## EXERCISE DESCRIPTION
Start at the line with "We will in this" in the records below, stop at the line with "Command & Group \\ \hline", and return every line in that span exactly, the two end lines included.

Data records:

↓

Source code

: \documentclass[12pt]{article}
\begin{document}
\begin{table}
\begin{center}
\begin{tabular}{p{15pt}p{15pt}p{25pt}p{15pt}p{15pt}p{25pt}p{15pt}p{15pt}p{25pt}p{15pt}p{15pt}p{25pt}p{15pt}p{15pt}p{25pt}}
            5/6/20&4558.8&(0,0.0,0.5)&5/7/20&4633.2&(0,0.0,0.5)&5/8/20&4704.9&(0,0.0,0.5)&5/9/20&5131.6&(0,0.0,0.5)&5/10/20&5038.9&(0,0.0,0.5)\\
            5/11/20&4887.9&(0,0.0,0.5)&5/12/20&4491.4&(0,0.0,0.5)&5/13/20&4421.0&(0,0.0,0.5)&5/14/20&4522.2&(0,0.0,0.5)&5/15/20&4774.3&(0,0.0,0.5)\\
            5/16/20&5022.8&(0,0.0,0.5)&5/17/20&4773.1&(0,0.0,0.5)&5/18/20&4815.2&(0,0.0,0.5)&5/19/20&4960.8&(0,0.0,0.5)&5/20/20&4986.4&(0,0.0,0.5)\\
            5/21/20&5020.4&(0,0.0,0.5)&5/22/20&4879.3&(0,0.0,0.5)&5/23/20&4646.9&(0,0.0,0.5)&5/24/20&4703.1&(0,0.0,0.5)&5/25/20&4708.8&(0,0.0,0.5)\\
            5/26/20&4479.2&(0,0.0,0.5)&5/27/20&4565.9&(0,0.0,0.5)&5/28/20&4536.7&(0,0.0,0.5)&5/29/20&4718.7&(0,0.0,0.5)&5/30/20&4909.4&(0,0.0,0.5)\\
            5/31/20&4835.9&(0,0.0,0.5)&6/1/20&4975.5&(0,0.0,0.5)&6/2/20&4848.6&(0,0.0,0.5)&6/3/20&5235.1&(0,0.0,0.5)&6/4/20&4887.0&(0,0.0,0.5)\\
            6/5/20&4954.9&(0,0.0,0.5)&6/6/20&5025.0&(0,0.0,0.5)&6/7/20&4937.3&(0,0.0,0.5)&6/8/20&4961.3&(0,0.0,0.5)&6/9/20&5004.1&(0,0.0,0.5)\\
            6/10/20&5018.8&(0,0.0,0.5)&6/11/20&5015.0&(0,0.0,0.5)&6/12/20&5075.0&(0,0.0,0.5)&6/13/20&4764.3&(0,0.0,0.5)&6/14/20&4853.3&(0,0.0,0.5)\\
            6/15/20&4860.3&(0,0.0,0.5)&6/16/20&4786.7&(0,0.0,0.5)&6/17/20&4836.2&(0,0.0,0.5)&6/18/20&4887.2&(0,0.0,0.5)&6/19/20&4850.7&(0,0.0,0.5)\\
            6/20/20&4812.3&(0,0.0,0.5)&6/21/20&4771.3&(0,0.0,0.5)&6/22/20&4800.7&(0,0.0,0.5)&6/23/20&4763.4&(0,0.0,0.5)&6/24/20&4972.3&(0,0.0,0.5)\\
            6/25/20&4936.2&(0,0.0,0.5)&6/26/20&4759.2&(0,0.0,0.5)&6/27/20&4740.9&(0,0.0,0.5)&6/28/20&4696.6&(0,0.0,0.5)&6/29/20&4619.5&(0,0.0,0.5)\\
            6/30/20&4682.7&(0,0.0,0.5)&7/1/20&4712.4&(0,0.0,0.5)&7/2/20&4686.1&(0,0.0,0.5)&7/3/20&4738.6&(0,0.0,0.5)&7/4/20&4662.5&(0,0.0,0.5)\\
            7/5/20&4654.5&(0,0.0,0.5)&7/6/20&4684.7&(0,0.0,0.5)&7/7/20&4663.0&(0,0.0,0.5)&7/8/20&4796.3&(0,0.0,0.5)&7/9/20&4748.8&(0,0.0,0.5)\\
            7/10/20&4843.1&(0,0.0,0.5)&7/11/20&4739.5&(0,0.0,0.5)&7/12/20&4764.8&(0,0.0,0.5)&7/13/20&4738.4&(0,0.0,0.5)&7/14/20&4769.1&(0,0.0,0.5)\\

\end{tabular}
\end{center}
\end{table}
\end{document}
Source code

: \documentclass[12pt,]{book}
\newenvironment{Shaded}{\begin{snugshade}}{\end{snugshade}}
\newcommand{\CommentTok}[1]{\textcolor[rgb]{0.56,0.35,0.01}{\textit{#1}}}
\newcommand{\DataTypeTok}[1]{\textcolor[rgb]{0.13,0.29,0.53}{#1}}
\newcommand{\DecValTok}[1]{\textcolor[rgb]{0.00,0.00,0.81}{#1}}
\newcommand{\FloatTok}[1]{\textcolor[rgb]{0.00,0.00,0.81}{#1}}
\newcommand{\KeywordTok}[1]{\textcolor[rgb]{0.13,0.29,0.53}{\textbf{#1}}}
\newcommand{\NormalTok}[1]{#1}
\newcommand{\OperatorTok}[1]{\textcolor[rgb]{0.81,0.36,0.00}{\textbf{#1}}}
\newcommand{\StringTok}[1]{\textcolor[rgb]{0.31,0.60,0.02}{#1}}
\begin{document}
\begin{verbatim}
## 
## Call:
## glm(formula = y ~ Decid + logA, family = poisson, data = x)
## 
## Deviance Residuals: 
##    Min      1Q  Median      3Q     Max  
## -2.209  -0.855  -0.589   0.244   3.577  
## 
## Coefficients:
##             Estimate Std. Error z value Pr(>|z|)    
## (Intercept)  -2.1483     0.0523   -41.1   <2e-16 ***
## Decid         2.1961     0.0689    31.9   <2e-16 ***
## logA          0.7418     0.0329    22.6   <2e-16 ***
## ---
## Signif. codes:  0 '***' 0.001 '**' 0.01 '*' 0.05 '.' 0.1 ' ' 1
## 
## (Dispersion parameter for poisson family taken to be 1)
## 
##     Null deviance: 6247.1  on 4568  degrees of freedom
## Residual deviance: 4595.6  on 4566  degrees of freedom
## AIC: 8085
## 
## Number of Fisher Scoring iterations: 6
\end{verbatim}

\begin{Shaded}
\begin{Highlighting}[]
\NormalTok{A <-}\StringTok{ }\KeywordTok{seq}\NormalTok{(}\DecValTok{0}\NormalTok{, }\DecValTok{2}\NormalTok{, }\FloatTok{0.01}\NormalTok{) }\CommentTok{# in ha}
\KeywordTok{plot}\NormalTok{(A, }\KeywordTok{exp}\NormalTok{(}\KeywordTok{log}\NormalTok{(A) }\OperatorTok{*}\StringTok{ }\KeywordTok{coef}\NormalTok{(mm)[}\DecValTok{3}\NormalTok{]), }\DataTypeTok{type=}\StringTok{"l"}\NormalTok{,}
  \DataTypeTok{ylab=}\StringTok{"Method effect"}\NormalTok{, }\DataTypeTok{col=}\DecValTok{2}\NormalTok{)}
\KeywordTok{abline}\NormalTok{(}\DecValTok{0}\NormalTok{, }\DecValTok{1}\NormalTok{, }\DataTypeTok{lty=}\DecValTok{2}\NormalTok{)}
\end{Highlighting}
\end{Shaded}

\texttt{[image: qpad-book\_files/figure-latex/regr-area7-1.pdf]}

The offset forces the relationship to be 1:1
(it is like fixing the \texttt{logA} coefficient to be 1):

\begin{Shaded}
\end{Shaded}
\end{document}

↑
↓

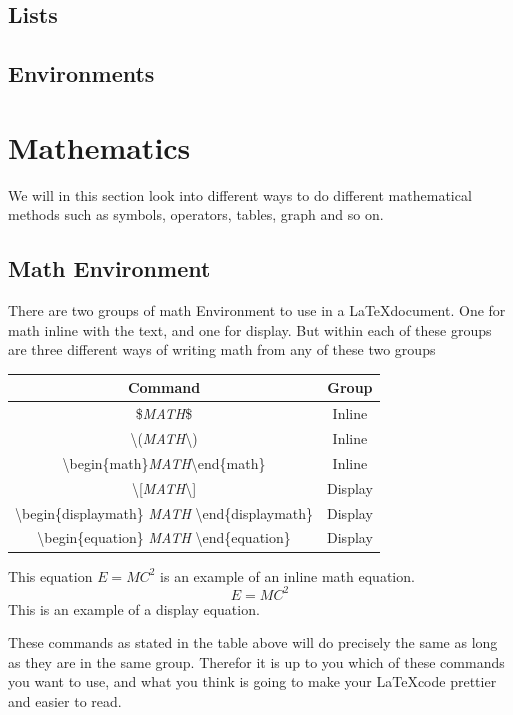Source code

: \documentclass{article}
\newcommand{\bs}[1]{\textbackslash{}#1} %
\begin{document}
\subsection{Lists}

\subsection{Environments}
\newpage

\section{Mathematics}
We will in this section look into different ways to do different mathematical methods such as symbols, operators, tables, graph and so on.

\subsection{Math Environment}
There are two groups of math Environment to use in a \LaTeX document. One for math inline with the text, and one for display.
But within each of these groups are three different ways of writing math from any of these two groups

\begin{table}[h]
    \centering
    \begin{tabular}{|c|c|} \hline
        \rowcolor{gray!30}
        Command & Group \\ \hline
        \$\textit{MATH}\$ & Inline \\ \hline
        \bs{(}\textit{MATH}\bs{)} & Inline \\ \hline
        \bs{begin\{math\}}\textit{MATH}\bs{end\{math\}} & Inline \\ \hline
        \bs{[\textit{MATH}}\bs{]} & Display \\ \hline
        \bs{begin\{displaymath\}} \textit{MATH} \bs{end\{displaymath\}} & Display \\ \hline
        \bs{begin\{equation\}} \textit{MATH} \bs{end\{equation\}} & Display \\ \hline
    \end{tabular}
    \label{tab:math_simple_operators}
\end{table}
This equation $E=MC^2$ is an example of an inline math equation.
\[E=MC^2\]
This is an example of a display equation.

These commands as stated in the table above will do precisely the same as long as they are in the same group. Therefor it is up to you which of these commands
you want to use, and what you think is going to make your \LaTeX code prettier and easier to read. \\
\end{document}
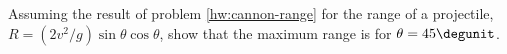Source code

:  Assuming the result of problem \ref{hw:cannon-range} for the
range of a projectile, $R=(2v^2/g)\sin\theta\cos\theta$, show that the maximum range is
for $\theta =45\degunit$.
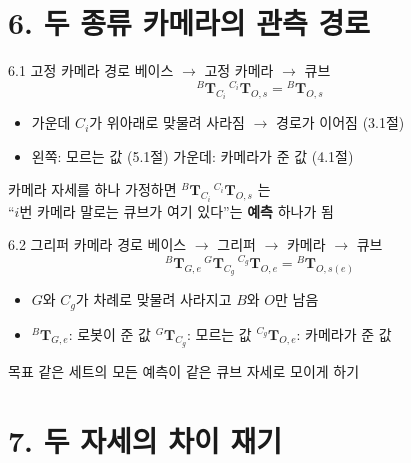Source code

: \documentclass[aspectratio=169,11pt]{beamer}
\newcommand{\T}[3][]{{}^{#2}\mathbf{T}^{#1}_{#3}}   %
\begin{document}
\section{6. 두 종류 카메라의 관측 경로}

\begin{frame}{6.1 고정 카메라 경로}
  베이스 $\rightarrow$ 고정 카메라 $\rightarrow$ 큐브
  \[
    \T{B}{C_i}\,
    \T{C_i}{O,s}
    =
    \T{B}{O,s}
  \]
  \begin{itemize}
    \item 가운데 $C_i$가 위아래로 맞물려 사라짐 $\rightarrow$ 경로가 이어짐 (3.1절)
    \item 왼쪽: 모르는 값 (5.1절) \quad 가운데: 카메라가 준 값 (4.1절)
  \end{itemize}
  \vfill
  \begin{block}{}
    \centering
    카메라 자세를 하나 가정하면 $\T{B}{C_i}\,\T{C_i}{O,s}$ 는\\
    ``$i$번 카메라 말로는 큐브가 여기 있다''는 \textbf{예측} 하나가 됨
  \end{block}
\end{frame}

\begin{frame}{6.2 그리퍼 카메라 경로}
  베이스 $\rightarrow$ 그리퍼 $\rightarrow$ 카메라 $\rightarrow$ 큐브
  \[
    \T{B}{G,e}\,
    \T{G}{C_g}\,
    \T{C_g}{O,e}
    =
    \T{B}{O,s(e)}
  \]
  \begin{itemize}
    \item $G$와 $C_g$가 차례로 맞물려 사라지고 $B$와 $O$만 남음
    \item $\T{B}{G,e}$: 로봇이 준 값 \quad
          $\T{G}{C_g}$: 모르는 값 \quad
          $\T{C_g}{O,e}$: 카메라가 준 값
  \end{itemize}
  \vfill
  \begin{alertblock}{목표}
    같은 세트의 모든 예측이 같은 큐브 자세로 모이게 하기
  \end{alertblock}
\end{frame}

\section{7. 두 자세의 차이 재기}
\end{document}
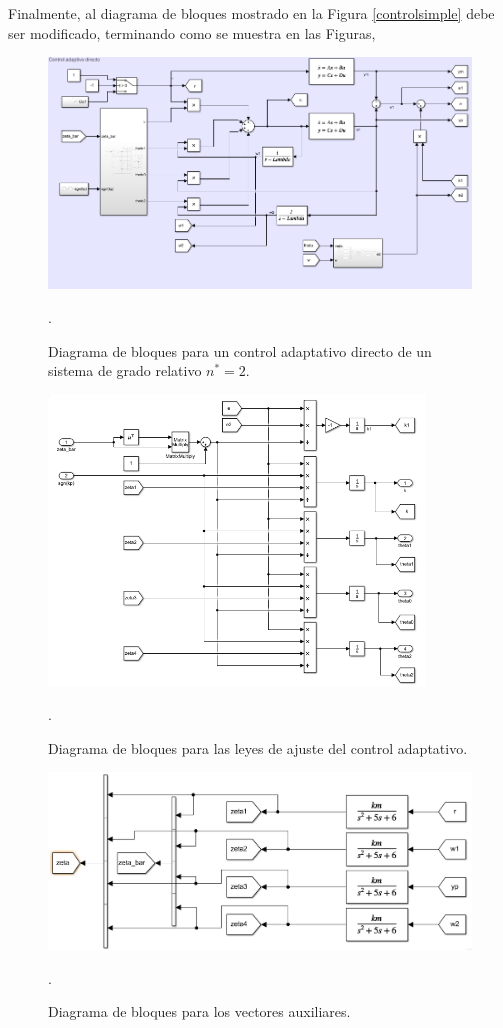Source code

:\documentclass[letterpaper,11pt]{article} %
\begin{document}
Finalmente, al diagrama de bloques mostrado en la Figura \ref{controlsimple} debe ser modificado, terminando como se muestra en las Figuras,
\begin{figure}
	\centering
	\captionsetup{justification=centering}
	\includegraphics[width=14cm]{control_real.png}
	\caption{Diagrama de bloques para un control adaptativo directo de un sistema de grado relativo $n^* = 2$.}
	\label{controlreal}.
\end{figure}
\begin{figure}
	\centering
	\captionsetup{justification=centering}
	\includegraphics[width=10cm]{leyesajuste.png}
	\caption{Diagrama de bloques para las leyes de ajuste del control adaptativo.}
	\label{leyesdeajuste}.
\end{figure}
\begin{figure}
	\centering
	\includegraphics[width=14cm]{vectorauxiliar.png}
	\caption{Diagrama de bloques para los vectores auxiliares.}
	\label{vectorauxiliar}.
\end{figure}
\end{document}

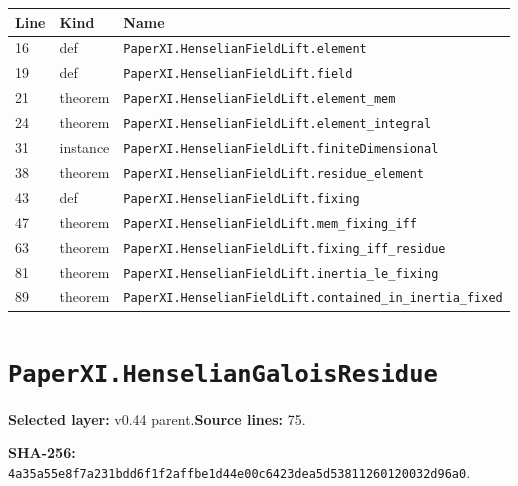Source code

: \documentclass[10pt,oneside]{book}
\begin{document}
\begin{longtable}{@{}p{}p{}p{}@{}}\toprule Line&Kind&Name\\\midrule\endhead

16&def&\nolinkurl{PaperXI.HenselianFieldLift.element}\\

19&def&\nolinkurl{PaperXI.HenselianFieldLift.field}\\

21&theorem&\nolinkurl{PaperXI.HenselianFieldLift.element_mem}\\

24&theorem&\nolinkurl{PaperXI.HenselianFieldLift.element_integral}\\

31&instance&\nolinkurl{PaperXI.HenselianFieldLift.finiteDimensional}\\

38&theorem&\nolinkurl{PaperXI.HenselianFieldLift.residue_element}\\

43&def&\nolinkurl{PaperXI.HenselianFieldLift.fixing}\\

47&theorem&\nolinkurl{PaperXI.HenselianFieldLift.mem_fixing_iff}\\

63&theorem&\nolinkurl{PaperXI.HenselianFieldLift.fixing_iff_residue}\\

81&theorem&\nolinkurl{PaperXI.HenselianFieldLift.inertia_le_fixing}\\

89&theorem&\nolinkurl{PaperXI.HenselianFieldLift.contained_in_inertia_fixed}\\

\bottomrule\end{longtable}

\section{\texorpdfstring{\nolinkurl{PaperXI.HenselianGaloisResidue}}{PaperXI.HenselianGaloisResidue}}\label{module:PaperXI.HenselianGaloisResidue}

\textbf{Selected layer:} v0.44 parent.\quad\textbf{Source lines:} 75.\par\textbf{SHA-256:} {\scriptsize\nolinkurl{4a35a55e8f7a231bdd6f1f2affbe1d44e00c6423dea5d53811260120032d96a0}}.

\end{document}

↑

## SOLVED EXERCISE
We will in this section look into different ways to do different mathematical methods such as symbols, operators, tables, graph and so on.

\subsection{Math Environment}
There are two groups of math Environment to use in a \LaTeX document. One for math inline with the text, and one for display.
But within each of these groups are three different ways of writing math from any of these two groups

\begin{table}[h]
    \centering
    \begin{tabular}{|c|c|} \hline
        \rowcolor{gray!30}
        Command & Group \\ \hline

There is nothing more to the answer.